= Exercise requirements =
From the first line to the last, give the records again exactly.

= Data =

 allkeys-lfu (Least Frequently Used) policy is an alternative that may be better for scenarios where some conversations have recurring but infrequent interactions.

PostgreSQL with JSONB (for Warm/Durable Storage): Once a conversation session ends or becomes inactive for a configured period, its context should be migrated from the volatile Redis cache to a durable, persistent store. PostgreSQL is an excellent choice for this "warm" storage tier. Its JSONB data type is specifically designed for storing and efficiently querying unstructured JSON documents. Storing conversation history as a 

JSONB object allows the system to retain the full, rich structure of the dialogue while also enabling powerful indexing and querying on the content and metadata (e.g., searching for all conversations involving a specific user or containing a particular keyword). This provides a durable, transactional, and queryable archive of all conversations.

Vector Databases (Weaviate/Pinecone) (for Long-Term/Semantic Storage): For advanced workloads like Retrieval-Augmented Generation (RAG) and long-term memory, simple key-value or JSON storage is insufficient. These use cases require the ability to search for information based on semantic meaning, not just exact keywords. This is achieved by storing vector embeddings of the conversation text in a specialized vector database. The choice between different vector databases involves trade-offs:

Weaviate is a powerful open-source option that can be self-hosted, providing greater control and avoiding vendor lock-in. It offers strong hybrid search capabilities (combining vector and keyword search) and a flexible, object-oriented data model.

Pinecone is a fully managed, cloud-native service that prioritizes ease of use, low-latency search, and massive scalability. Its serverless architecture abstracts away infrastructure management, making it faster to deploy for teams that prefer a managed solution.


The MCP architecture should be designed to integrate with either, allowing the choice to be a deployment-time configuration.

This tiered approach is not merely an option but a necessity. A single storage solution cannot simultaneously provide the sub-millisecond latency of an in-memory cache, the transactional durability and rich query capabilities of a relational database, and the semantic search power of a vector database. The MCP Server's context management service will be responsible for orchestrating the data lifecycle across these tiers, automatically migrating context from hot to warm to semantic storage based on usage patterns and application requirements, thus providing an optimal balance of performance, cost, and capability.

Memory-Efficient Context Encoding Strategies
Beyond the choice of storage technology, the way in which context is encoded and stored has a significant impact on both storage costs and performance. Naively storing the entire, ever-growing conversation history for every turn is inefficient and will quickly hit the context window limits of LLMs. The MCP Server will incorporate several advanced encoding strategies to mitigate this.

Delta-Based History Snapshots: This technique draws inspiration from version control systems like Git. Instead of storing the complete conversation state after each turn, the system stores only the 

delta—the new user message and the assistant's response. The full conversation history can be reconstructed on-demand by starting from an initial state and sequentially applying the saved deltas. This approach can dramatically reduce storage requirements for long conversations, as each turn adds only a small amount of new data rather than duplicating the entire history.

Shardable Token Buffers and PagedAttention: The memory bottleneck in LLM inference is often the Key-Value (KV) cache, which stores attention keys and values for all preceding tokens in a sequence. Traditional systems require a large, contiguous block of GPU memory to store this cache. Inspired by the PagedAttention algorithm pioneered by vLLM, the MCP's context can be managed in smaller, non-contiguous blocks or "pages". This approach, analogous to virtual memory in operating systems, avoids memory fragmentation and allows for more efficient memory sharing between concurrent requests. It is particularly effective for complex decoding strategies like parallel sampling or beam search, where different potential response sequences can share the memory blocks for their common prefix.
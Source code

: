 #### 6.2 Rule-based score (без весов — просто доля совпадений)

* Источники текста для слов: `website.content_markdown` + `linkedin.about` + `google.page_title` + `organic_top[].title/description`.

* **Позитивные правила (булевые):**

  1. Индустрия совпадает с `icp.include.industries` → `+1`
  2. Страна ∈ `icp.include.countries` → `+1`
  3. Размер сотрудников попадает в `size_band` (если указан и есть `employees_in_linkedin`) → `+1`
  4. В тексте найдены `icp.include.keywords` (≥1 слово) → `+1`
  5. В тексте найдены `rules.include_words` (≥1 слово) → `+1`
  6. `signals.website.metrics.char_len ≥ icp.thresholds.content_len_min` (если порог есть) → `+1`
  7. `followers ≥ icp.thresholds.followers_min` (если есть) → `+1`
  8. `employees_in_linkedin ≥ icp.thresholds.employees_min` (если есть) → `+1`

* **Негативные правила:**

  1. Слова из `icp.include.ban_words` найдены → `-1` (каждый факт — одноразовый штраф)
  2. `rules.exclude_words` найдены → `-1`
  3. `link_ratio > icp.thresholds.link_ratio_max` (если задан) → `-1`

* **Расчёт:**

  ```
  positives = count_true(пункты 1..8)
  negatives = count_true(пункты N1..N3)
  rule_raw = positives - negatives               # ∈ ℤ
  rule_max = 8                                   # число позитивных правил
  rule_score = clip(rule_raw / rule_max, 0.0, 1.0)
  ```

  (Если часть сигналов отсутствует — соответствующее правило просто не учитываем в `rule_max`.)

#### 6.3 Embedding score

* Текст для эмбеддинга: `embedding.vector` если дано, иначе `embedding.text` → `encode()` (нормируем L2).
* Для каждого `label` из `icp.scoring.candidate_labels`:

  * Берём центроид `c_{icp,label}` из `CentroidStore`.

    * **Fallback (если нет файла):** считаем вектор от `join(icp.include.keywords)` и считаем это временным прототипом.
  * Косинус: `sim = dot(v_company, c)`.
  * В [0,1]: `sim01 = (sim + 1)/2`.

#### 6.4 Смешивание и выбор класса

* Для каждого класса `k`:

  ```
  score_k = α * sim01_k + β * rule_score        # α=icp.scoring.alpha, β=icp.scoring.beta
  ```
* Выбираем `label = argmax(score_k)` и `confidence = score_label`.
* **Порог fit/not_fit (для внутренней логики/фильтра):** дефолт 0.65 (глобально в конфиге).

= Problem solution =
 allkeys-lfu (Least Frequently Used) policy is an alternative that may be better for scenarios where some conversations have recurring but infrequent interactions.

PostgreSQL with JSONB (for Warm/Durable Storage): Once a conversation session ends or becomes inactive for a configured period, its context should be migrated from the volatile Redis cache to a durable, persistent store. PostgreSQL is an excellent choice for this "warm" storage tier. Its JSONB data type is specifically designed for storing and efficiently querying unstructured JSON documents. Storing conversation history as a 

JSONB object allows the system to retain the full, rich structure of the dialogue while also enabling powerful indexing and querying on the content and metadata (e.g., searching for all conversations involving a specific user or containing a particular keyword). This provides a durable, transactional, and queryable archive of all conversations.

Vector Databases (Weaviate/Pinecone) (for Long-Term/Semantic Storage): For advanced workloads like Retrieval-Augmented Generation (RAG) and long-term memory, simple key-value or JSON storage is insufficient. These use cases require the ability to search for information based on semantic meaning, not just exact keywords. This is achieved by storing vector embeddings of the conversation text in a specialized vector database. The choice between different vector databases involves trade-offs:

Weaviate is a powerful open-source option that can be self-hosted, providing greater control and avoiding vendor lock-in. It offers strong hybrid search capabilities (combining vector and keyword search) and a flexible, object-oriented data model.

Pinecone is a fully managed, cloud-native service that prioritizes ease of use, low-latency search, and massive scalability. Its serverless architecture abstracts away infrastructure management, making it faster to deploy for teams that prefer a managed solution.


The MCP architecture should be designed to integrate with either, allowing the choice to be a deployment-time configuration.

This tiered approach is not merely an option but a necessity. A single storage solution cannot simultaneously provide the sub-millisecond latency of an in-memory cache, the transactional durability and rich query capabilities of a relational database, and the semantic search power of a vector database. The MCP Server's context management service will be responsible for orchestrating the data lifecycle across these tiers, automatically migrating context from hot to warm to semantic storage based on usage patterns and application requirements, thus providing an optimal balance of performance, cost, and capability.

Memory-Efficient Context Encoding Strategies
Beyond the choice of storage technology, the way in which context is encoded and stored has a significant impact on both storage costs and performance. Naively storing the entire, ever-growing conversation history for every turn is inefficient and will quickly hit the context window limits of LLMs. The MCP Server will incorporate several advanced encoding strategies to mitigate this.

Delta-Based History Snapshots: This technique draws inspiration from version control systems like Git. Instead of storing the complete conversation state after each turn, the system stores only the 

delta—the new user message and the assistant's response. The full conversation history can be reconstructed on-demand by starting from an initial state and sequentially applying the saved deltas. This approach can dramatically reduce storage requirements for long conversations, as each turn adds only a small amount of new data rather than duplicating the entire history.

Shardable Token Buffers and PagedAttention: The memory bottleneck in LLM inference is often the Key-Value (KV) cache, which stores attention keys and values for all preceding tokens in a sequence. Traditional systems require a large, contiguous block of GPU memory to store this cache. Inspired by the PagedAttention algorithm pioneered by vLLM, the MCP's context can be managed in smaller, non-contiguous blocks or "pages". This approach, analogous to virtual memory in operating systems, avoids memory fragmentation and allows for more efficient memory sharing between concurrent requests. It is particularly effective for complex decoding strategies like parallel sampling or beam search, where different potential response sequences can share the memory blocks for their common prefix.
Source code

: #### 6.2 Rule-based score (без весов — просто доля совпадений)

* Источники текста для слов: `website.content_markdown` + `linkedin.about` + `google.page_title` + `organic_top[].title/description`.

* **Позитивные правила (булевые):**

  1. Индустрия совпадает с `icp.include.industries` → `+1`
  2. Страна ∈ `icp.include.countries` → `+1`
  3. Размер сотрудников попадает в `size_band` (если указан и есть `employees_in_linkedin`) → `+1`
  4. В тексте найдены `icp.include.keywords` (≥1 слово) → `+1`
  5. В тексте найдены `rules.include_words` (≥1 слово) → `+1`
  6. `signals.website.metrics.char_len ≥ icp.thresholds.content_len_min` (если порог есть) → `+1`
  7. `followers ≥ icp.thresholds.followers_min` (если есть) → `+1`
  8. `employees_in_linkedin ≥ icp.thresholds.employees_min` (если есть) → `+1`

* **Негативные правила:**

  1. Слова из `icp.include.ban_words` найдены → `-1` (каждый факт — одноразовый штраф)
  2. `rules.exclude_words` найдены → `-1`
  3. `link_ratio > icp.thresholds.link_ratio_max` (если задан) → `-1`

* **Расчёт:**

  ```
  positives = count_true(пункты 1..8)
  negatives = count_true(пункты N1..N3)
  rule_raw = positives - negatives               # ∈ ℤ
  rule_max = 8                                   # число позитивных правил
  rule_score = clip(rule_raw / rule_max, 0.0, 1.0)
  ```

  (Если часть сигналов отсутствует — соответствующее правило просто не учитываем в `rule_max`.)

#### 6.3 Embedding score

* Текст для эмбеддинга: `embedding.vector` если дано, иначе `embedding.text` → `encode()` (нормируем L2).
* Для каждого `label` из `icp.scoring.candidate_labels`:

  * Берём центроид `c_{icp,label}` из `CentroidStore`.

    * **Fallback (если нет файла):** считаем вектор от `join(icp.include.keywords)` и считаем это временным прототипом.
  * Косинус: `sim = dot(v_company, c)`.
  * В [0,1]: `sim01 = (sim + 1)/2`.

#### 6.4 Смешивание и выбор класса

* Для каждого класса `k`:

  ```
  score_k = α * sim01_k + β * rule_score        # α=icp.scoring.alpha, β=icp.scoring.beta
  ```
* Выбираем `label = argmax(score_k)` и `confidence = score_label`.
* **Порог fit/not_fit (для внутренней логики/фильтра):** дефолт 0.65 (глобально в конфиге).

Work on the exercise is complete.